Tribunal Administratif de Nantes — Décision N° TA44-2416693

mardi 16 décembre 2025

JuridictionTribunal Administratif de Nantes
SectionTribunal Administratif de Nantes
N° DossierTA44-2416693
TypeDécision
RecoursExcès de pouvoir
PublicationC
Formation3ème Chambre
Avocat requérantCLEMENT

Résumé IA

Le Tribunal Administratif de Nantes a rejeté la requête de Mme B... contre l'arrêté du préfet de la Loire-Atlantique refusant le renouvellement de son titre de séjour et l'obligeant à quitter le territoire. La décision a été jugée légalement signée par une autorité compétente, le signataire bénéficiant d'une délégation régulière. Le tribunal a écarté le moyen tiré de la méconnaissance de l'article 8 de la Convention européenne des droits de l'homme, sans retenir d'erreur manifeste d'appréciation au regard du code de l'entrée et du séjour des étrangers et du droit d'asile.

Texte intégral

Vu la procédure suivante :

Par une requête, enregistrée le 24 octobre 2024, Mme A... B..., représentée par Me Clément, demande au tribunal :

1°) d’annuler l’arrêté du 27 novembre 2023 par lequel le préfet de la Loire-Atlantique a refusé de lui délivrer un titre de séjour, lui a fait obligation de quitter le territoire français dans un délai de trente jours et a fixé le pays à destination duquel elle pourra être éloignée d’office à l’issue de ce délai ;

2°) d’enjoindre au préfet de la Loire-Atlantique de lui délivrer un titre de séjour portant la mention « vie privée et familiale », dans un délai d’un mois à compter de la notification du jugement à intervenir, sous astreinte de 100 euros par jour de retard, ou à défaut, de procéder au réexamen de sa situation, dans les mêmes conditions de délai et d’astreinte, et de lui délivrer, dans l’attente, un récépissé l’autorisant à travailler ;

3°) de mettre à la charge de l’Etat la somme de 1 800 euros en application des articles L. 761-1 du code de justice administrative et 37 de la loi du 10 juillet 1991 sur l’aide juridique.

Elle soutient que :

S’agissant de la décision portant refus de titre de séjour :
- il n’est pas établi qu’elle a été signée par une autorité compétente ;
- elle méconnaît les stipulations de l’article 8 de la convention européenne de sauvegarde des droits de l’homme et des libertés fondamentales ;


S’agissant de la décision portant obligation de quitter le territoire français :
- il n’est pas établi qu’elle a été signée par une autorité compétente ;
- l’illégalité de la décision portant refus de titre de séjour la prive de base légale ;
- elle est entachée d’une erreur manifeste dans l’appréciation de sa situation au regard des dispositions de l’article L. 611-1 du code de l’entrée et du séjour des étrangers et du droit d’asile ;
- elle méconnaît les stipulations de l’article 8 de la convention européenne de sauvegarde des droits de l’homme et des libertés fondamentales ;

S’agissant de la décision fixant le pays de destination :
- il n’est pas établi qu’elle a été signée par une autorité compétente ;
- l’illégalité des décisions portant refus de titre de séjour et obligation de quitter le territoire français la prive de base légale ;
- elle méconnaît les stipulations de l’article 8 de la convention européenne de sauvegarde des droits de l’homme et des libertés fondamentales.

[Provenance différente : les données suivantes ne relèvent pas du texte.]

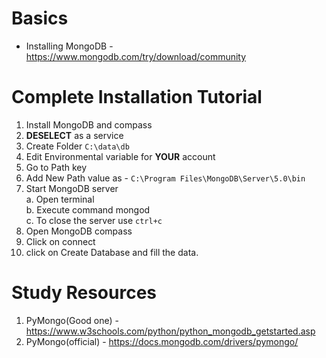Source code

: # Basics
 - Installing MongoDB - https://www.mongodb.com/try/download/community

# Complete Installation Tutorial
1. Install MongoDB and compass
2. **DESELECT** as a service
3. Create Folder `C:\data\db`
4. Edit Environmental variable for **YOUR** account
5. Go to Path key
6. Add New Path value as - `C:\Program Files\MongoDB\Server\5.0\bin`
7. Start MongoDB server\
	a. Open terminal\
	b. Execute command mongod\
	c. To close the server use `ctrl+c`
8. Open MongoDB compass
9. Click on connect
10. click on Create Database and fill the data.

# Study Resources
1. PyMongo(Good one) - https://www.w3schools.com/python/python_mongodb_getstarted.asp
2. PyMongo(official) - https://docs.mongodb.com/drivers/pymongo/



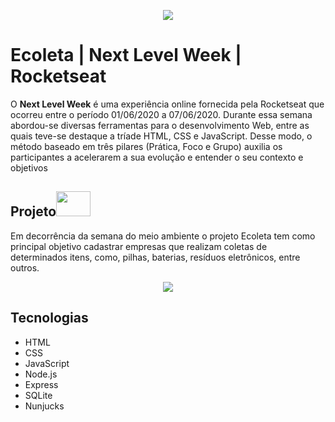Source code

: <p align="center">
  <img src="https://user-images.githubusercontent.com/60404990/83956180-9d0d9b80-a831-11ea-9bc4-15c7d680fff4.png">
</p>

# Ecoleta | Next Level Week | Rocketseat
O **Next Level Week** é uma experiência online fornecida pela Rocketseat que ocorreu entre o período 01/06/2020 a 07/06/2020. Durante essa semana abordou-se diversas ferramentas para o desenvolvimento Web, entre as quais teve-se destaque a tríade HTML, CSS e JavaScript. Desse modo, o método baseado em três pilares (Prática, Foco e Grupo) auxilia os participantes a acelerarem a sua evolução e entender o seu contexto e objetivos

## Projeto<img width="55" height="40" src="https://user-images.githubusercontent.com/60404990/83957348-1ca16780-a83e-11ea-80ab-0e33dd53ba79.jpg">
Em decorrência da semana do meio ambiente o projeto Ecoleta tem como principal objetivo cadastrar empresas que realizam coletas de determinados itens, como, pilhas, baterias, resíduos eletrônicos, entre outros. 

<p align="center">
  <img src="https://raw.githubusercontent.com/Rocketseat/nlw-02-discovery/master/.github/proffy.png">
</p>

## Tecnologias
- HTML
- CSS
- JavaScript
- Node.js
- Express
- SQLite
- Nunjucks


 
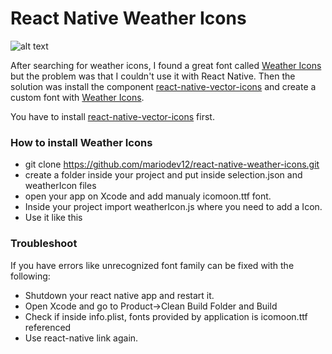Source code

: # React Native Weather Icons

![alt text](https://camo.githubusercontent.com/0cc2a70059ed45e7eb0e845aa576e12eeefb9b93/687474703a2f2f692e696d6775722e636f6d2f586d5a573271332e706e67)

After searching for weather icons, I found a great font called [Weather Icons]( https://github.com/erikflowers/weather-icons) but the problem was that I couldn't use it with React Native. Then the solution was install the component [react-native-vector-icons](https://github.com/oblador/react-native-vector-icons) and create a custom font with [Weather Icons]( https://github.com/erikflowers/weather-icons).

You have to install [react-native-vector-icons](https://github.com/oblador/react-native-vector-icons) first.

### How to install Weather Icons

 - git clone https://github.com/mariodev12/react-native-weather-icons.git
 - create a folder inside your project and put inside selection.json and weatherIcon files
 - open your app on Xcode and add manualy icomoon.ttf font.
 - Inside your project import weatherIcon.js where you need to add a Icon.
 - Use it like this <Icon name="wi-day-sunny" />

### Troubleshoot

If you have errors like unrecognized font family can be fixed with the following:

- Shutdown your react native app and restart it.
- Open Xcode and go to Product->Clean Build Folder and Build
- Check if inside info.plist, fonts provided by application is icomoon.ttf referenced
- Use react-native link again.
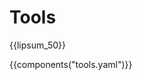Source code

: # Tools

<div id="-category-intro" markdown="1">

{{lipsum_50}}

</div>

{{components("tools.yaml")}}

Par un mémoire en défense, enregistré le 10 novembre 2025, le préfet de la Loire-Atlantique conclut au rejet de la requête.

Il fait valoir qu’aucun des moyens soulevés par la requérante n’est fondé.


Mme B... a été admise à l’aide juridictionnelle totale par une décision du 20 septembre 2024.

Vu les autres pièces du dossier.

Vu :
- la convention européenne de sauvegarde des droits de l’homme et des libertés fondamentales ;
- le code de l’entrée et du séjour des étrangers et du droit d’asile ;
- la loi n° 91-647 du 10 juillet 1991 relative à l’aide juridique ;
- le code de justice administrative.

Le président de la formation de jugement a dispensé le rapporteur public, sur sa proposition, de prononcer des conclusions à l’audience.

Les parties ont été régulièrement averties du jour de l’audience.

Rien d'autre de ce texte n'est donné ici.